The standard word order for matrix clauses is:

Subject ‐ Auxiliary ‐ Adposition - Oblique ‐ Verb ‐ Object ‐ Adverb.

None of these slots are compulsorily filled. If a subject is obvious from context, or is the same as that of the immediately prior sentence, it can be dropped. The adverb can act as a pro-sentence.

Intransitive Clauses

As already discussed, intransitive clauses do not have objects.

Mihu ra’u nara.

3int prs;sta sleep

“He is asleep.”

Transitive Clauses

Transitive clauses do require an object.

ʔusu ru lu’i fu.

1int prs;gno love2tra

“I love you.”

Sometimes the object is in an oblique case.

Mihu ra’u kuqikanni ’usa.

3ani;int prs;sta dat-dog see.

“She can see the dog.”

Copular Sentences

Copular sentences do not have a main verb. These sentences are used to show an equivalence relationship between two nouns, or to show that one noun is an element of the set described by the other noun. They are transitive sentences.

Mihu lanu julliga.

3ani;int fut;dyn married_woman

“She will become a married woman.”

Another use of copular sentences is to tell the location of something in relation to something else.

Pa ra’u di’i’uja.

3ina;int prs;gno down-table

“It’s under the table.”

The copular sentence structure for ownership is as follows. It has the possessor in the dative case, and the possessum as the subject.

Sunu ru pixi.

Cloak prs;gno 1dat

I have a cloak.

The arguments may be swapped without a change in meaning.

Pixi ru sunu.

1dat prs;gno cloak.

I have a cloak.

Contrasting Pronouns

These example sentences have been given to clarify alignment and the correct use of pronouns with different auxiliaries.
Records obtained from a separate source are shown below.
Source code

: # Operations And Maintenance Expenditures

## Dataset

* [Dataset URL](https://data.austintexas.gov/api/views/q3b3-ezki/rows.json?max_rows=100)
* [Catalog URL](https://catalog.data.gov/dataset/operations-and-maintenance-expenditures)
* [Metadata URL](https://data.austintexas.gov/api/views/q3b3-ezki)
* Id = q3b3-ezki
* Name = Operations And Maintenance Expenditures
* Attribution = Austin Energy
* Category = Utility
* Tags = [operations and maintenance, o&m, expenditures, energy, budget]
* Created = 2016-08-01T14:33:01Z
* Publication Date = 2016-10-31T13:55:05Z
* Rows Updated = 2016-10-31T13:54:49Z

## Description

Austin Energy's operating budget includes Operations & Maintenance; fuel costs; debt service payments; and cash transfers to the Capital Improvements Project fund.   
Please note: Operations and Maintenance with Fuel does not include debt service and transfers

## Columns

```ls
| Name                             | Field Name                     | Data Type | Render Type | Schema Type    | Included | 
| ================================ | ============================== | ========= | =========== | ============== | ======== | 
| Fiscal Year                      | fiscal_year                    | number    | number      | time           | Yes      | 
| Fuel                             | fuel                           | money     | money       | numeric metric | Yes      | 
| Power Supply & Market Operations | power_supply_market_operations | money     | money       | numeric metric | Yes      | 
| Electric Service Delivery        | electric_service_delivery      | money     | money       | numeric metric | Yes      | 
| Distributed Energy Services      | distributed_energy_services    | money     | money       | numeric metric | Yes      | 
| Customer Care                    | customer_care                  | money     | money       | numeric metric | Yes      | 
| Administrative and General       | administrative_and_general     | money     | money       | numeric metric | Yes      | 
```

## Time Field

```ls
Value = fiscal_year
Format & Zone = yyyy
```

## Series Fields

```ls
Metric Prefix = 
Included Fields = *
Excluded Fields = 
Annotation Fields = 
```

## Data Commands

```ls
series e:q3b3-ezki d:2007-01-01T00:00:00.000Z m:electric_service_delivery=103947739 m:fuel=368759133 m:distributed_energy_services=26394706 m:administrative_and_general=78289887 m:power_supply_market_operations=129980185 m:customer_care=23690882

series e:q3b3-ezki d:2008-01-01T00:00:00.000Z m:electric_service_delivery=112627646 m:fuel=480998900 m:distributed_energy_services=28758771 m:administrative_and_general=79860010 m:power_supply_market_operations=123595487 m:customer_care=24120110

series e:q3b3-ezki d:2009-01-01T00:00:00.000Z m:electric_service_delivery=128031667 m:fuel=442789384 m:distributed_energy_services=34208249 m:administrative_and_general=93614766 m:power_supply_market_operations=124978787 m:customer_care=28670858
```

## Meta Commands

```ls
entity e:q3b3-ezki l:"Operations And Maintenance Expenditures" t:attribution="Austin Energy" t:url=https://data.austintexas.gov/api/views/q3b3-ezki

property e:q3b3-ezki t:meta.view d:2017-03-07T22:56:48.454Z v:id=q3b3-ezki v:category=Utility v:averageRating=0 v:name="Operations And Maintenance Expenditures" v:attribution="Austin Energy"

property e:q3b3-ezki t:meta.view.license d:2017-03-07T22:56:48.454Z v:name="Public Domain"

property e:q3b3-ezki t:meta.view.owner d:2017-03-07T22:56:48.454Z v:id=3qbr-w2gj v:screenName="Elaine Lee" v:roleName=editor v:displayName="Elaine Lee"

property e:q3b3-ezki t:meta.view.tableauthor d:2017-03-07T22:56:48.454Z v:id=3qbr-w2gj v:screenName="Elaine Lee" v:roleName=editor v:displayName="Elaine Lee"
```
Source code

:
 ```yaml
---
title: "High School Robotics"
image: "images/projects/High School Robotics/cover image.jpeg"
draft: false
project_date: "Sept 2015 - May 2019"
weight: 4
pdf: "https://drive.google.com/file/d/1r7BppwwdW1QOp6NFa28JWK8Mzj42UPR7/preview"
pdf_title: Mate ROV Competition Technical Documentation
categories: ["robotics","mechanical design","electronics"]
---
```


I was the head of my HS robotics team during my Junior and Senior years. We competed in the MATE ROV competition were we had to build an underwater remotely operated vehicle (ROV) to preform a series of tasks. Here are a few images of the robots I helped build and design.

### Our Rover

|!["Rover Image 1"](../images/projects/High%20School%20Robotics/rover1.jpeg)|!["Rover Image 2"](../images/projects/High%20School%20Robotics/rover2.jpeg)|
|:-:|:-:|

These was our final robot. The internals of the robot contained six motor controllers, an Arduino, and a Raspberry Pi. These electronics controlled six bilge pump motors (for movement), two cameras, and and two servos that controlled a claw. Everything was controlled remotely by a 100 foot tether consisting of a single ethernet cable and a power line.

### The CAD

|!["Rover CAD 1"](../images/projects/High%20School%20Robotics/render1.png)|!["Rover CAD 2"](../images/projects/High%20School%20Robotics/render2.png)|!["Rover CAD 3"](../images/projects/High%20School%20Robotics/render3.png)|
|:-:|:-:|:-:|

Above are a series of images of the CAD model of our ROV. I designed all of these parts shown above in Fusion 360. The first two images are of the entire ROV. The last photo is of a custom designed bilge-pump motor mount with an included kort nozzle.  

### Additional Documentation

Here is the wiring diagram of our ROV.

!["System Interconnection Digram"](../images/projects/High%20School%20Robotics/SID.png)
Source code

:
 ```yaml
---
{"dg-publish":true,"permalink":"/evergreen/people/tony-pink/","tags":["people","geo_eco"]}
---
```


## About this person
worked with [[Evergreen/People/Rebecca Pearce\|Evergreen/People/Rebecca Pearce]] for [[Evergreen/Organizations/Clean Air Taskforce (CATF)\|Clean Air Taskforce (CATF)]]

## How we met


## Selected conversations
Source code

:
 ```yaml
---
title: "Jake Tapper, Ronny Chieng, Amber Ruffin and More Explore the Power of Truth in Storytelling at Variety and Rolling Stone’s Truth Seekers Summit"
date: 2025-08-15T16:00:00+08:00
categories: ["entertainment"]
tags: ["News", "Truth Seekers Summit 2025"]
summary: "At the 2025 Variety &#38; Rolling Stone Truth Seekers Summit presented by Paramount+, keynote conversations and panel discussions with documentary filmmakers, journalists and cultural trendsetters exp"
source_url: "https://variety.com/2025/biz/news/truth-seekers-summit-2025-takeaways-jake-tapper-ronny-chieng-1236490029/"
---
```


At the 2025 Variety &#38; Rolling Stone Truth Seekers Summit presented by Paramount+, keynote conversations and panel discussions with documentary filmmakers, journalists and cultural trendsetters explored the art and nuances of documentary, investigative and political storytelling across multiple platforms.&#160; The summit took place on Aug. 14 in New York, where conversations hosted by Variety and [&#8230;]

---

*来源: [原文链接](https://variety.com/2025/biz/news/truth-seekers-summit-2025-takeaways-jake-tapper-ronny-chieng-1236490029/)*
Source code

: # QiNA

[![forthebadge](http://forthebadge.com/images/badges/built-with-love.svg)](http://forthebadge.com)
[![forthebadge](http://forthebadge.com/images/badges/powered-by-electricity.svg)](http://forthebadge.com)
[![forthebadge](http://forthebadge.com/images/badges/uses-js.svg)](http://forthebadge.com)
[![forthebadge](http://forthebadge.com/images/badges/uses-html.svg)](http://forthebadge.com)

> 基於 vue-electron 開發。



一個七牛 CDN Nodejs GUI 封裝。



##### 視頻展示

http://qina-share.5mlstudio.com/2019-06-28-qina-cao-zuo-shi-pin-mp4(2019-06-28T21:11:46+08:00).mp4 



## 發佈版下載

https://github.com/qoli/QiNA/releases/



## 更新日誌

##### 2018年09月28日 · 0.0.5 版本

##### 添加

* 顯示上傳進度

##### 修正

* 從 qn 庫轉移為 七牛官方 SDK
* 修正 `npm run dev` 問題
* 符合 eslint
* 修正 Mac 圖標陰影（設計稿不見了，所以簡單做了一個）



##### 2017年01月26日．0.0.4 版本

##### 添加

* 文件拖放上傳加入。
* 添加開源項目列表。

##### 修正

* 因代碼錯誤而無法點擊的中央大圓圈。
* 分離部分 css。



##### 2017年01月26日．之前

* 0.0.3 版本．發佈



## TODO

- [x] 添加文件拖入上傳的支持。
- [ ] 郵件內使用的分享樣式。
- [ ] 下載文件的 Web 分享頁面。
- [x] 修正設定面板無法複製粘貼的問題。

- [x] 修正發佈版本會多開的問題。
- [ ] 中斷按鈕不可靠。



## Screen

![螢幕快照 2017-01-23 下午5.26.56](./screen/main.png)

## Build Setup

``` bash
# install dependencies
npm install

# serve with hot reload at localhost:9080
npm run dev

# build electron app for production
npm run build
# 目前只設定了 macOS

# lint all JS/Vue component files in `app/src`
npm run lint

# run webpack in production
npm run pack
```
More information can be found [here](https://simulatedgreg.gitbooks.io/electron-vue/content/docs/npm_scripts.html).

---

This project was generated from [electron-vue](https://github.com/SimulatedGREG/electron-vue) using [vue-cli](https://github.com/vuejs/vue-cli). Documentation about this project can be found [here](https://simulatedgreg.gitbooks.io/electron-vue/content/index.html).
Mihu qixa miku. pst;dyn red

“She turned red.”

Mihu pi miku. pst;sta red

“She was red.”

Quhu qixa dasi pa.

3ani.tra pst;dyn eat

“She ate it.”

Mihu pi dasi ’iffa. pst;sta eat 3ina.tra

“She was eating it.”

As can be seen, the only time the transitive case is used for the subject of a clause is in transitive (as well as copular) sentences using dynamic or iterative auxiliaries.